The admission by Apple marks the first time the company has indicated it would license standard-essential patents from Motorola, according to Florian Mueller of FOSS Patents. Apple said that if the court sets a FRAND rate at or below $1, the company will take a license and start paying Motorola immediately.

But if the court sets a royalty rate higher than $1 per iPhone, Apple has signaled that it will appeal the decision and make it more difficult for Motorola and Google to collect.

"Motorola cannot offer evidence at this trial that the rate should be higher than $1 per phone, but to the extent the Court sets the rate higher than $1 per unit, Apple reserves the right to exhaust all appeals," Apple's filing reads, "and needs also to reserve the right available to any party offered a license: the right to refuse and proceed to further infringement litigation. Make no mistake, that is not an outcome Apple desires."

The new details come five days ahead of the start of the FRAND contract trial in the Western District of Wisconsin. In that trial, Apple intends to employ expert testimony and "copious real-world evidence — including Motorola's contemporaneous licenses — that establishes a ceiling for the FRAND rate Motorola could charge Apple for Motorola's worldwide portfolio."

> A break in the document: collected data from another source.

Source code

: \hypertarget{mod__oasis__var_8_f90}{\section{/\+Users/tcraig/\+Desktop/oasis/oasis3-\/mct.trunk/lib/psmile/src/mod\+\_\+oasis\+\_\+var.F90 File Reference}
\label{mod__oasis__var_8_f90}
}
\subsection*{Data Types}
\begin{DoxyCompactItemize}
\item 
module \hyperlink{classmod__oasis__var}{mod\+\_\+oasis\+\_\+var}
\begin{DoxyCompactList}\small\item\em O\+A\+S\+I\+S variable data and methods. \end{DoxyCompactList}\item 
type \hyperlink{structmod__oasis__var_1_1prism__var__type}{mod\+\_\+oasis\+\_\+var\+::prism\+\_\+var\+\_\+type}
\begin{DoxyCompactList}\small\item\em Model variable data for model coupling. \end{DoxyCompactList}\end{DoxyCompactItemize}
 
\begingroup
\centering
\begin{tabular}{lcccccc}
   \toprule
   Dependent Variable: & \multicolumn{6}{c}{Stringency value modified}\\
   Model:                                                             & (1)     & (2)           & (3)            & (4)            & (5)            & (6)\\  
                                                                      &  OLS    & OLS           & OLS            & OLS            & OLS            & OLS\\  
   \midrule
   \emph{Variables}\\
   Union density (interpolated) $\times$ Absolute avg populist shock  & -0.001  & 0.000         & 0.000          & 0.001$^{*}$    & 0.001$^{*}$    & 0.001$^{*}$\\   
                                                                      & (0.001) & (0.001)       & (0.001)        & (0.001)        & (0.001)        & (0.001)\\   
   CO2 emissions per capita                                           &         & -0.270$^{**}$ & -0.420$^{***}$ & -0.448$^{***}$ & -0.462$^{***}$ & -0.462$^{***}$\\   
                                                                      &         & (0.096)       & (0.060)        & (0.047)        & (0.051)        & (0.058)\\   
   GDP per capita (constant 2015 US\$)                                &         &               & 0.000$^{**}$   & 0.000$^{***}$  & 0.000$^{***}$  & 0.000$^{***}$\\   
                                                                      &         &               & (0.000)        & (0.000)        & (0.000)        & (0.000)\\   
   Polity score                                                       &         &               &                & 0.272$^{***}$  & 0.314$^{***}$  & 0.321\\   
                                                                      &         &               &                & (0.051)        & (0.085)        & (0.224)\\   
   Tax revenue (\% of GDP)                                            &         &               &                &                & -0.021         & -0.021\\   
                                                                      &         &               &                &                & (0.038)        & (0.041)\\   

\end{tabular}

The rate Apple has said it is willing to pay is significantly lower than the 2.25 percent of Apple's sales that Motorola seeks for standard-essential patents. Mueller, an intellectual property expert, said he doesn't expect Motorola to "ever" receive a payout that large.

"Apple's '$1 maximum' position may be justified from a FRAND point of view (I guess it is)," Mueller wrote, "but such a deal wouldn't give Google the strategic leverage over Apple that it hoped to get when it paid $12.5 billion for Motorola Mobility."